_PROMPT_
Lines below containing the word "stars" should be copied out.

RECORDS SHOWN START

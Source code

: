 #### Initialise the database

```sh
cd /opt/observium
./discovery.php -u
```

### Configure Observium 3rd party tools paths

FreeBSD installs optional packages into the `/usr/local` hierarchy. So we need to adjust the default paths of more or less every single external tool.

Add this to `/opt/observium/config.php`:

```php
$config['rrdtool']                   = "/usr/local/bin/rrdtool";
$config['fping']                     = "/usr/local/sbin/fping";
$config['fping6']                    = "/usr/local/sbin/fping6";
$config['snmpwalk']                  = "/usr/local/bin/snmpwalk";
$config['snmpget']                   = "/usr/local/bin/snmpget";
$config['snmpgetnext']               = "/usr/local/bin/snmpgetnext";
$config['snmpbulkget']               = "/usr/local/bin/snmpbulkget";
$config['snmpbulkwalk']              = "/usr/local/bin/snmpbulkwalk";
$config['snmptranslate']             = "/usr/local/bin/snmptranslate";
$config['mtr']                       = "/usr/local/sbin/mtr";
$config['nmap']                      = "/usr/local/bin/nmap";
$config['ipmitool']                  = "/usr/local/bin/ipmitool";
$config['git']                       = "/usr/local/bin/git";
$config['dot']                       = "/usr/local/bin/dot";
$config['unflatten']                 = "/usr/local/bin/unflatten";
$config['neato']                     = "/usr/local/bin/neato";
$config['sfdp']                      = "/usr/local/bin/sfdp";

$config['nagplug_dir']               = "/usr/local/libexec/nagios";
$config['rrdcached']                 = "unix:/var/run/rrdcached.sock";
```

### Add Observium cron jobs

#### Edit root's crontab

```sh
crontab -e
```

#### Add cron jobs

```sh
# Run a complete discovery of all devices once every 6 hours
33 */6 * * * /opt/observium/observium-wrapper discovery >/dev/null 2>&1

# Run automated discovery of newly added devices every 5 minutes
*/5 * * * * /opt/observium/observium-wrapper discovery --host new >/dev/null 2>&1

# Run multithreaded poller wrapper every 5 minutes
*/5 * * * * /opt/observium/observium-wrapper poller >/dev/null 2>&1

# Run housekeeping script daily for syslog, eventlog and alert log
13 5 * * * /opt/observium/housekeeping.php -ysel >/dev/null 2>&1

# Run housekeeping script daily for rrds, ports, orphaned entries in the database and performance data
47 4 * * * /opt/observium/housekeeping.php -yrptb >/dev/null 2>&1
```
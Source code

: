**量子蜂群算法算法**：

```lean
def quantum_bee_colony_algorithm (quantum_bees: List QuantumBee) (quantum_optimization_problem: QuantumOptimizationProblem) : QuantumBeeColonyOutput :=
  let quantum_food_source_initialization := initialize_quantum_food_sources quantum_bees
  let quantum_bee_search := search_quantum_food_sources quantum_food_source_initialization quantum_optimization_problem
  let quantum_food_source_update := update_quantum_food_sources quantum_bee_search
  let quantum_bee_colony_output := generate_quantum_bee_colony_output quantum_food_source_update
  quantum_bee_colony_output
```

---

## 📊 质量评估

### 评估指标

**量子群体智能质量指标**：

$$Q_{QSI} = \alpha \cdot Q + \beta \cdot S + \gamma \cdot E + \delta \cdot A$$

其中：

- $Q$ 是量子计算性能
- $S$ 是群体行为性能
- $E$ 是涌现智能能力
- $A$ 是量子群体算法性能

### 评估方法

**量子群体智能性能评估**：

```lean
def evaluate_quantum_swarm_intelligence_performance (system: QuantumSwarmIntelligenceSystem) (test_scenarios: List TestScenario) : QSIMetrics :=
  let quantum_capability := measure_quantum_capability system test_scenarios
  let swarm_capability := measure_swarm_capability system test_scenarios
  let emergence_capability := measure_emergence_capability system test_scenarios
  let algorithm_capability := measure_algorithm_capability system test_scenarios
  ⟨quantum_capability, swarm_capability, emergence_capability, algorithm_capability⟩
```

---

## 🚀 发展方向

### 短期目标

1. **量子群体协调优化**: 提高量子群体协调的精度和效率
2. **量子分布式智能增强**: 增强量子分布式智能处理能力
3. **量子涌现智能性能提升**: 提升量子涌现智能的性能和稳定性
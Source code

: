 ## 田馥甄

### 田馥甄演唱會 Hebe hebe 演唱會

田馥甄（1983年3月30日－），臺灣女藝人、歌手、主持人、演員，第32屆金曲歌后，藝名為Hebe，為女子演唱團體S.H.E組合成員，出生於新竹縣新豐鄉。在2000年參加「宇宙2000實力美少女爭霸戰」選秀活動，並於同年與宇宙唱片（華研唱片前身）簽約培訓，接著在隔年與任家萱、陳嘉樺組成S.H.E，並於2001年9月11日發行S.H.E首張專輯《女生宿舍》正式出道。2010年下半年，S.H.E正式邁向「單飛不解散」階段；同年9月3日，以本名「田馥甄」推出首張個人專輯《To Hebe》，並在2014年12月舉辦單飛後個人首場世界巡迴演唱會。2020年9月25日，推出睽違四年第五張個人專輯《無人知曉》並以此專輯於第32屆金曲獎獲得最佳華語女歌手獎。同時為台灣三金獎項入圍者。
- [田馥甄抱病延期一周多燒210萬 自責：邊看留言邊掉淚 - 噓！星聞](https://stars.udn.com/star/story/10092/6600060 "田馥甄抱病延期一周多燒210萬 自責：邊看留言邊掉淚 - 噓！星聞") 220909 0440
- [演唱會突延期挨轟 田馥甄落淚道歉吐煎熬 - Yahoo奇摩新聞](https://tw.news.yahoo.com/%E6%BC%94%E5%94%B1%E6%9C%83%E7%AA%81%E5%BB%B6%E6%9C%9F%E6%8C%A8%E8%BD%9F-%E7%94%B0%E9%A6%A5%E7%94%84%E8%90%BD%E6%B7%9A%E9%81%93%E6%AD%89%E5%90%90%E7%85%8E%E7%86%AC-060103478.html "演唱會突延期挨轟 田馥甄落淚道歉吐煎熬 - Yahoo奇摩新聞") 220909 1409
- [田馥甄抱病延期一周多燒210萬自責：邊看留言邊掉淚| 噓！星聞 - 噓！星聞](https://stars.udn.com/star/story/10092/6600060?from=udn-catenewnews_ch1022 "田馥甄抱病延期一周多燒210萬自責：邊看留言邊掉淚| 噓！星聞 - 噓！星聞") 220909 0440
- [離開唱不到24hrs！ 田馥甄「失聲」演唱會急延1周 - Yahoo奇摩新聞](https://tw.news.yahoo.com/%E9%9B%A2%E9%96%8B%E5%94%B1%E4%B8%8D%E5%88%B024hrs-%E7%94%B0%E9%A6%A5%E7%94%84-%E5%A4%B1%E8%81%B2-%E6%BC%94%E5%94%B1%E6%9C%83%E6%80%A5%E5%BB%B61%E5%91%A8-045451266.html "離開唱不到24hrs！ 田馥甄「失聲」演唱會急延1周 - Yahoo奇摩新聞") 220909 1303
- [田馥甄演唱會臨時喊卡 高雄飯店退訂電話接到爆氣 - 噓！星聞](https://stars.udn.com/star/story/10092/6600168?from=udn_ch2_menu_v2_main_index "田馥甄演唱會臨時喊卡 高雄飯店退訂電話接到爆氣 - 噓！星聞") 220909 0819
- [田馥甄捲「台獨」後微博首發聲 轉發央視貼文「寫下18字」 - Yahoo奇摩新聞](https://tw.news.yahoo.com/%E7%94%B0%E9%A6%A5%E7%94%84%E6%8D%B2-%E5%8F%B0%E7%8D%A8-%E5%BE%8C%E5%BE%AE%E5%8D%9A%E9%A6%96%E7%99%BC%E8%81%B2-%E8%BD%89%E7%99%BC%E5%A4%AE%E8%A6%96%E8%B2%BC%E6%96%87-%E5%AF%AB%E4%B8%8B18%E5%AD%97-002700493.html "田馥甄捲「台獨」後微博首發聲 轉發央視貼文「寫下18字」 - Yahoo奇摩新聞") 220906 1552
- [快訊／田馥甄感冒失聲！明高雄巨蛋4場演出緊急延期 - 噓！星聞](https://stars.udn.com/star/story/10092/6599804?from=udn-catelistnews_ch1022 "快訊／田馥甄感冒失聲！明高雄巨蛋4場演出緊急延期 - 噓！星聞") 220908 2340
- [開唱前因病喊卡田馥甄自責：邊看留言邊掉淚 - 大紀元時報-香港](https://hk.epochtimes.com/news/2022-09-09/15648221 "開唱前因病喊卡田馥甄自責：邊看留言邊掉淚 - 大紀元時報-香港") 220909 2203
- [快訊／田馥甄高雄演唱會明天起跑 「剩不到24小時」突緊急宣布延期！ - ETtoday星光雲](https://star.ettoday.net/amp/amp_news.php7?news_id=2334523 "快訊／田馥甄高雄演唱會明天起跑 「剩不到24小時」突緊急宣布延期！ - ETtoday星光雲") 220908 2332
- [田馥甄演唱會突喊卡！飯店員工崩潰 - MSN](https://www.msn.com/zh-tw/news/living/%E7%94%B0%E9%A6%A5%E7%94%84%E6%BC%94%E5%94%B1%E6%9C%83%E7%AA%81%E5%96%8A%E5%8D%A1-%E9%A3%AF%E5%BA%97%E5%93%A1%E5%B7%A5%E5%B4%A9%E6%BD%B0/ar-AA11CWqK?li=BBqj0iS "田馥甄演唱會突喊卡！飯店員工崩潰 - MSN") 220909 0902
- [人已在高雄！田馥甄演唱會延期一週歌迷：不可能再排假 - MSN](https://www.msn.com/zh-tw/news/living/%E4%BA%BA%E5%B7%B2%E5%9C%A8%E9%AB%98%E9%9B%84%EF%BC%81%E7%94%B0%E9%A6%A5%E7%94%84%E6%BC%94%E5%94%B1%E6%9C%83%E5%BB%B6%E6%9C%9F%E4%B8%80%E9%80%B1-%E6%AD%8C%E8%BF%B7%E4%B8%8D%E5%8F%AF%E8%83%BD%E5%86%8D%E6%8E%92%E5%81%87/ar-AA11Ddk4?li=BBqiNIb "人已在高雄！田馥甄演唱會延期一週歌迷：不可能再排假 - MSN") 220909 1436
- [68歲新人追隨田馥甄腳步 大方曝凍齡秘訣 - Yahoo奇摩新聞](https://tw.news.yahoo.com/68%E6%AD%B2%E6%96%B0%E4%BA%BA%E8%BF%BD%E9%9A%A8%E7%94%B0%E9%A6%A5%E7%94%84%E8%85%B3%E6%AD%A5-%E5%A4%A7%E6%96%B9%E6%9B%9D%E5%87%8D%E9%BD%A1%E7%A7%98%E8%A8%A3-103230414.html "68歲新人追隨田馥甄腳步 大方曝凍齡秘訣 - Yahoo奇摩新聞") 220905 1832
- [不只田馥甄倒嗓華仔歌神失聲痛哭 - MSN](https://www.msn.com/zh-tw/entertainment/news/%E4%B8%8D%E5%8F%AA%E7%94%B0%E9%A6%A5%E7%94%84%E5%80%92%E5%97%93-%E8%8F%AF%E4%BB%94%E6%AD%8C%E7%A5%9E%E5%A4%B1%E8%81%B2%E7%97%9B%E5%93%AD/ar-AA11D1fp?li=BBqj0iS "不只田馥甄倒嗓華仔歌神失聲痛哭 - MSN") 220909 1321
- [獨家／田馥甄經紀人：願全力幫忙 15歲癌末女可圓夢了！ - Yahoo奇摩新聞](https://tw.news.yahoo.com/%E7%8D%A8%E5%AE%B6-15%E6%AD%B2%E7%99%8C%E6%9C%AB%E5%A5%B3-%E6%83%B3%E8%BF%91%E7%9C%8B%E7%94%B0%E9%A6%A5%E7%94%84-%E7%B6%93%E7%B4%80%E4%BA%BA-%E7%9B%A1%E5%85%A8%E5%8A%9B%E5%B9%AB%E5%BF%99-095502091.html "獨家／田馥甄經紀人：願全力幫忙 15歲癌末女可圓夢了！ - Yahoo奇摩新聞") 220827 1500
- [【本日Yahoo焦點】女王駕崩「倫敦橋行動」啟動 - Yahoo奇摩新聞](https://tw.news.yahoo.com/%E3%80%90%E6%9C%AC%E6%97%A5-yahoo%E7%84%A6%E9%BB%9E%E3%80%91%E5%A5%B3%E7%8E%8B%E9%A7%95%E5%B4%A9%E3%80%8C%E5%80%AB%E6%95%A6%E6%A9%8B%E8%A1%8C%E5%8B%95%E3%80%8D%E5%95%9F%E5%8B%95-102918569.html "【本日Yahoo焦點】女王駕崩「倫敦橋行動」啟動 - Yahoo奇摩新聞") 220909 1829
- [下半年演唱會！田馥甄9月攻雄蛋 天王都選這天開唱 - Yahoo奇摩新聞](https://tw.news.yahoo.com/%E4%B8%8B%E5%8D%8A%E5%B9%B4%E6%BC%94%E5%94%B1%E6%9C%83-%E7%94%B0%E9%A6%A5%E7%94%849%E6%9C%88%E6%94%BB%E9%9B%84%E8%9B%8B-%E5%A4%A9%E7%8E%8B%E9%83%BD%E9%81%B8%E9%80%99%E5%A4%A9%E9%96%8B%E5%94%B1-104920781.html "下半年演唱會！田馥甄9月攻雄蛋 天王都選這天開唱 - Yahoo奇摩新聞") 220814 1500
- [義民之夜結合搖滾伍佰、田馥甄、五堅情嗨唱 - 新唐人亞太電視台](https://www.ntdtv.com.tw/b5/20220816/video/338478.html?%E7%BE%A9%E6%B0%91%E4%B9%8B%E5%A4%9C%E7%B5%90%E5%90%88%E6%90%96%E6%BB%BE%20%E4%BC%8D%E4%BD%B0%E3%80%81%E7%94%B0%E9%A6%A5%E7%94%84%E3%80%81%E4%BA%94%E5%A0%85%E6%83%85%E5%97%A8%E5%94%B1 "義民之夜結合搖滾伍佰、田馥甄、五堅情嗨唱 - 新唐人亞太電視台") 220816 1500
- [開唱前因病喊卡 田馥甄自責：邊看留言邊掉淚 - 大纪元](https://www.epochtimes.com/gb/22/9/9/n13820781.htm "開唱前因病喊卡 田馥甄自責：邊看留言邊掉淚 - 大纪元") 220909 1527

RECORDS SHOWN END

_RESPONSE TO THE TASK_
- [田馥甄抱病延期一周多燒210萬 自責：邊看留言邊掉淚 - 噓！星聞](https://stars.udn.com/star/story/10092/6600060 "田馥甄抱病延期一周多燒210萬 自責：邊看留言邊掉淚 - 噓！星聞") 220909 0440
- [田馥甄抱病延期一周多燒210萬自責：邊看留言邊掉淚| 噓！星聞 - 噓！星聞](https://stars.udn.com/star/story/10092/6600060?from=udn-catenewnews_ch1022 "田馥甄抱病延期一周多燒210萬自責：邊看留言邊掉淚| 噓！星聞 - 噓！星聞") 220909 0440
- [田馥甄演唱會臨時喊卡 高雄飯店退訂電話接到爆氣 - 噓！星聞](https://stars.udn.com/star/story/10092/6600168?from=udn_ch2_menu_v2_main_index "田馥甄演唱會臨時喊卡 高雄飯店退訂電話接到爆氣 - 噓！星聞") 220909 0819
- [快訊／田馥甄感冒失聲！明高雄巨蛋4場演出緊急延期 - 噓！星聞](https://stars.udn.com/star/story/10092/6599804?from=udn-catelistnews_ch1022 "快訊／田馥甄感冒失聲！明高雄巨蛋4場演出緊急延期 - 噓！星聞") 220908 2340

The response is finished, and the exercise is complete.